For the past six months, teenagers Morgan Lessard, Parker Gale, Myles Moshuk and nine-year-old Ty Skaalrud have been building a mountain bike track next to the Galloping Goose Trail off Aldeane Avenue.
Using nothing but a few shovels, rakes, and a mini pickaxe, the boys carefully carved out technical trails with drops, berms, a skinny line with a two by four piece of wood (which they could ride over), and a rock garden.
The group, as well as other young mountain bikers, have enjoyed the track – that is, until last week. On Tuesday, March 20, workers with the Capital Regional District taped off the area, dismantled the trails and placed debris across to prevent people from re-building them.
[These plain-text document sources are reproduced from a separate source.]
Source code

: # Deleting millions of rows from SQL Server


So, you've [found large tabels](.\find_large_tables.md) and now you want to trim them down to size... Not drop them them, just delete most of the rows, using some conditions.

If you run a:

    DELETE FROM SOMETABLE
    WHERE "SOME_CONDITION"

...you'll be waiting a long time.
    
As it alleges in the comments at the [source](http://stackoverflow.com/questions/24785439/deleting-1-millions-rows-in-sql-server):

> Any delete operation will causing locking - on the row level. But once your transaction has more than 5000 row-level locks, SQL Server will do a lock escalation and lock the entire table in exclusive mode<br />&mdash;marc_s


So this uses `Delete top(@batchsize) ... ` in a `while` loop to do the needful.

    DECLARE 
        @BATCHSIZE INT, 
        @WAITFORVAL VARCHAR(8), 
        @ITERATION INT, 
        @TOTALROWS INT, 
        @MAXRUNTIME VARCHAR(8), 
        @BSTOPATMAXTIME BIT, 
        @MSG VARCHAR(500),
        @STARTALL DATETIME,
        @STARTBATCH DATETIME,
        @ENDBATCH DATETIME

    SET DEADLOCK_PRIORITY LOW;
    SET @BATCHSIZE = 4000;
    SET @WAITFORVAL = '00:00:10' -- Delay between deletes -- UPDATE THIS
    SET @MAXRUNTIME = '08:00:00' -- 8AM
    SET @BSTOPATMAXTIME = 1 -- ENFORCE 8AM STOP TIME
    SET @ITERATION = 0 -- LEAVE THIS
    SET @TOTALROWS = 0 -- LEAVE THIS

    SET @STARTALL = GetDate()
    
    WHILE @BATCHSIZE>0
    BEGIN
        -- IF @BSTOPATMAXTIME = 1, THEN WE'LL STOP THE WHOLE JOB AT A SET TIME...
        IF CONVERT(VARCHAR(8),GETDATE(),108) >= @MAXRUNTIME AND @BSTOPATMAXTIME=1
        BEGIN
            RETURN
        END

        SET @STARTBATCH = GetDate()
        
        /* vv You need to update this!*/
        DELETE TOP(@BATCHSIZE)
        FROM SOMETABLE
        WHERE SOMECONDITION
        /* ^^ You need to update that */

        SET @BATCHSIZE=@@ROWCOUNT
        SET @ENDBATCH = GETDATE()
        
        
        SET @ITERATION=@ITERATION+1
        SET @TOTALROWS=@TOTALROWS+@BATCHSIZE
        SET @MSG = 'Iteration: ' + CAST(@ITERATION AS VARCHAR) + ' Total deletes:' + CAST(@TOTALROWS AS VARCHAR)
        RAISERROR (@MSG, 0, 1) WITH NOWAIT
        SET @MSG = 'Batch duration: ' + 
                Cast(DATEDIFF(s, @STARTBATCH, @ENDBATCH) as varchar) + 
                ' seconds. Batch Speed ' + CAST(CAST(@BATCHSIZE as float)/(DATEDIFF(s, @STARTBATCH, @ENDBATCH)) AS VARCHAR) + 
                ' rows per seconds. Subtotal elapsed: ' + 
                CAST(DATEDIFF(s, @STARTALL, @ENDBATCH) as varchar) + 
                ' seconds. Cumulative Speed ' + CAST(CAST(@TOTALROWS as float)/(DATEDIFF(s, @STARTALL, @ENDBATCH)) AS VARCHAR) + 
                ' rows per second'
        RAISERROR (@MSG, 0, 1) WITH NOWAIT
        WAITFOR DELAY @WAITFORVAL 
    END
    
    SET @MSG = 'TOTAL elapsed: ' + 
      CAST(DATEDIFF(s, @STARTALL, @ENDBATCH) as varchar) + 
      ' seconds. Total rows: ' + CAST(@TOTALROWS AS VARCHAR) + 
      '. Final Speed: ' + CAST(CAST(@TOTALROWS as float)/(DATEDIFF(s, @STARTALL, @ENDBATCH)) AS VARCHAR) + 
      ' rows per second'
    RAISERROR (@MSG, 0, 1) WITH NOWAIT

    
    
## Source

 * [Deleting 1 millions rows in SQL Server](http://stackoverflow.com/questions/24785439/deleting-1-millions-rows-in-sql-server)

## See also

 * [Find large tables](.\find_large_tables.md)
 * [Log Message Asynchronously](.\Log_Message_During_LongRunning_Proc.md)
According to the CRD, it has received reports during the past month of people jumping off the trails onto the Goose, creating a potential safety hazard for trail users. There was also significant impact to the ground and vegetation off the side of the trail and in the adjacent forested area.
“The CRD asks all park and trail users to stay on designated trails,” said spokesperson Andy Orr in an email. “Unauthorized building and use damages the environment and can create safety hazards for visitors.”
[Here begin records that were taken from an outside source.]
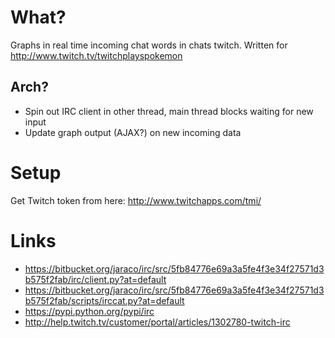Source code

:What?
=====
Graphs in real time incoming chat words in chats twitch. Written for http://www.twitch.tv/twitchplayspokemon

Arch?
-----
- Spin out IRC client in other thread, main thread blocks waiting for new input
- Update graph output (AJAX?) on new incoming data


Setup
=====
Get Twitch token from here: http://www.twitchapps.com/tmi/


Links
=====
- https://bitbucket.org/jaraco/irc/src/5fb84776e69a3a5fe4f3e34f27571d3b575f2fab/irc/client.py?at=default
- https://bitbucket.org/jaraco/irc/src/5fb84776e69a3a5fe4f3e34f27571d3b575f2fab/scripts/irccat.py?at=default
- https://pypi.python.org/pypi/irc
- http://help.twitch.tv/customer/portal/articles/1302780-twitch-irc
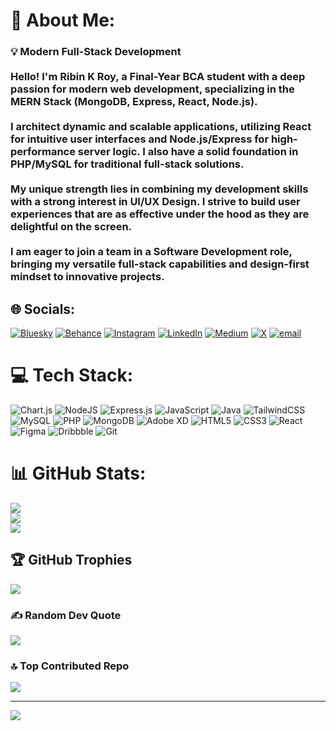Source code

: # 💫 About Me:
### 💡 Modern Full-Stack Development<br><br>Hello! I'm **Ribin K Roy**, a Final-Year BCA student with a deep passion for modern web development, specializing in the **MERN Stack** (MongoDB, Express, React, Node.js).<br><br>I architect dynamic and scalable applications, utilizing **React** for intuitive user interfaces and **Node.js/Express** for high-performance server logic. I also have a solid foundation in **PHP/MySQL** for traditional full-stack solutions.<br><br>My unique strength lies in combining my development skills with a strong interest in **UI/UX Design**. I strive to build user experiences that are as effective under the hood as they are delightful on the screen.<br><br>I am eager to join a team in a **Software Development role**, bringing my versatile full-stack capabilities and design-first mindset to innovative projects.


## 🌐 Socials:
[![Bluesky](https://img.shields.io/badge/bluesky-0285FF?style=for-the-badge&logo=bluesky&logoColor=%23FFFFFF)](https://bsky.app/profile/ryson-theo.bsky.social) [![Behance](https://img.shields.io/badge/Behance-1769ff?logo=behance&logoColor=white)](https://behance.net/ribinkroy) [![Instagram](https://img.shields.io/badge/Instagram-%23E4405F.svg?logo=Instagram&logoColor=white)](https://instagram.com/ryson_theo) [![LinkedIn](https://img.shields.io/badge/LinkedIn-%230077B5.svg?logo=linkedin&logoColor=white)](https://linkedin.com/in/ribin-k-roy) [![Medium](https://img.shields.io/badge/Medium-12100E?logo=medium&logoColor=white)](https://medium.com/@@ryson_theo) [![X](https://img.shields.io/badge/X-black.svg?logo=X&logoColor=white)](https://x.com/Ryson_Theo) [![email](https://img.shields.io/badge/Email-D14836?logo=gmail&logoColor=white)](mailto:ribinkroy0@gmail.com) 

# 💻 Tech Stack:
![Chart.js](https://img.shields.io/badge/chart.js-F5788D.svg?style=flat-square&logo=chart.js&logoColor=white) ![NodeJS](https://img.shields.io/badge/node.js-6DA55F?style=flat-square&logo=node.js&logoColor=white) ![Express.js](https://img.shields.io/badge/express.js-%23404d59.svg?style=flat-square&logo=express&logoColor=%2361DAFB) ![JavaScript](https://img.shields.io/badge/javascript-%23323330.svg?style=flat-square&logo=javascript&logoColor=%23F7DF1E) ![Java](https://img.shields.io/badge/java-%23ED8B00.svg?style=flat-square&logo=openjdk&logoColor=white) ![TailwindCSS](https://img.shields.io/badge/tailwindcss-%2338B2AC.svg?style=flat-square&logo=tailwind-css&logoColor=white) ![MySQL](https://img.shields.io/badge/mysql-4479A1.svg?style=flat-square&logo=mysql&logoColor=white) ![PHP](https://img.shields.io/badge/php-%23777BB4.svg?style=flat-square&logo=php&logoColor=white) ![MongoDB](https://img.shields.io/badge/MongoDB-%234ea94b.svg?style=flat-square&logo=mongodb&logoColor=white) ![Adobe XD](https://img.shields.io/badge/Adobe%20XD-470137?style=flat-square&logo=Adobe%20XD&logoColor=#FF61F6) ![HTML5](https://img.shields.io/badge/html5-%23E34F26.svg?style=flat-square&logo=html5&logoColor=white) ![CSS3](https://img.shields.io/badge/css3-%231572B6.svg?style=flat-square&logo=css3&logoColor=white) ![React](https://img.shields.io/badge/react-%2320232a.svg?style=flat-square&logo=react&logoColor=%2361DAFB) ![Figma](https://img.shields.io/badge/figma-%23F24E1E.svg?style=flat-square&logo=figma&logoColor=white) ![Dribbble](https://img.shields.io/badge/Dribbble-EA4C89?style=flat-square&logo=dribbble&logoColor=white) ![Git](https://img.shields.io/badge/git-%23F05033.svg?style=flat-square&logo=git&logoColor=white)
# 📊 GitHub Stats:
![](https://github-readme-stats.vercel.app/api?username=Ryson-Theo&theme=chartreuse-dark&hide_border=false&include_all_commits=true&count_private=false)<br/>
![](https://nirzak-streak-stats.vercel.app/?user=Ryson-Theo&theme=chartreuse-dark&hide_border=false)<br/>
![](https://github-readme-stats.vercel.app/api/top-langs/?username=Ryson-Theo&theme=chartreuse-dark&hide_border=false&include_all_commits=true&count_private=false&layout=compact)

## 🏆 GitHub Trophies
![](https://github-profile-trophy.vercel.app/?username=Ryson-Theo&theme=apprentice&no-frame=false&no-bg=true&margin-w=4)

### ✍️ Random Dev Quote
![](https://quotes-github-readme.vercel.app/api?type=horizontal&theme=merko)

### 🔝 Top Contributed Repo
![](https://github-contributor-stats.vercel.app/api?username=Ryson-Theo&limit=5&theme=merko&combine_all_yearly_contributions=true)

---
[![](https://visitcount.itsvg.in/api?id=Ryson-Theo&icon=0&color=0)](https://visitcount.itsvg.in)

<!-- Proudly created with GPRM ( https://gprm.itsvg.in ) -->
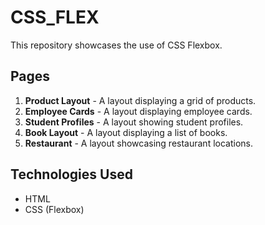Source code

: # CSS_FLEX

This repository showcases the use of CSS Flexbox.

## Pages

1. **Product Layout** - A layout displaying a grid of products.
2. **Employee Cards** - A layout displaying employee cards.
3. **Student Profiles** - A layout showing student profiles.
4. **Book Layout** - A layout displaying a list of books.
5. **Restaurant** - A layout showcasing restaurant locations.

## Technologies Used

- HTML
- CSS (Flexbox)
The boys, naturally, are disappointed.
“It’s a lot of work,” said Morgan, 13. “You get an adrenaline rush when you’re doing it [riding]. You’re having fun and you get to try new things.”
The project that started when Morgan became interested in BMX racing and doing dirt jumps, which often goes hand in hand with mountain biking. But after getting a new mountain bike, he realized there wasn’t any place to ride.
That’s when Morgan, Parker, Myles and Ty decided to take action and build their own track just metres from their homes.
The track has since become a labour of love with the boys spending countless hours working it. Morgan and Parker, who both attend Spencer Middle school, would meet up before school to do a couple of jumps, before riding over before the bell rang.
“We just love riding, it’s our passion,” said 13-year-old Parker, adding he’s seen other kids use the trail. “We just wanted something to do.”
Orr added there are other designated trails for mountain biking throughout the region, such as the Hartland area of Mount Work Regional Park. But the boys’ parents say it’s too far for them to ride alone.
Sandra, Morgan’s mother, said it’s keeping them out of trouble and they’re very courteous of others walking along the Goose.
“I think it’s great. They’re outside, they’re being boys, they’re not inside in front of video games all day,” she said.
“This is what kids used to do, this is what we used to do as kids.”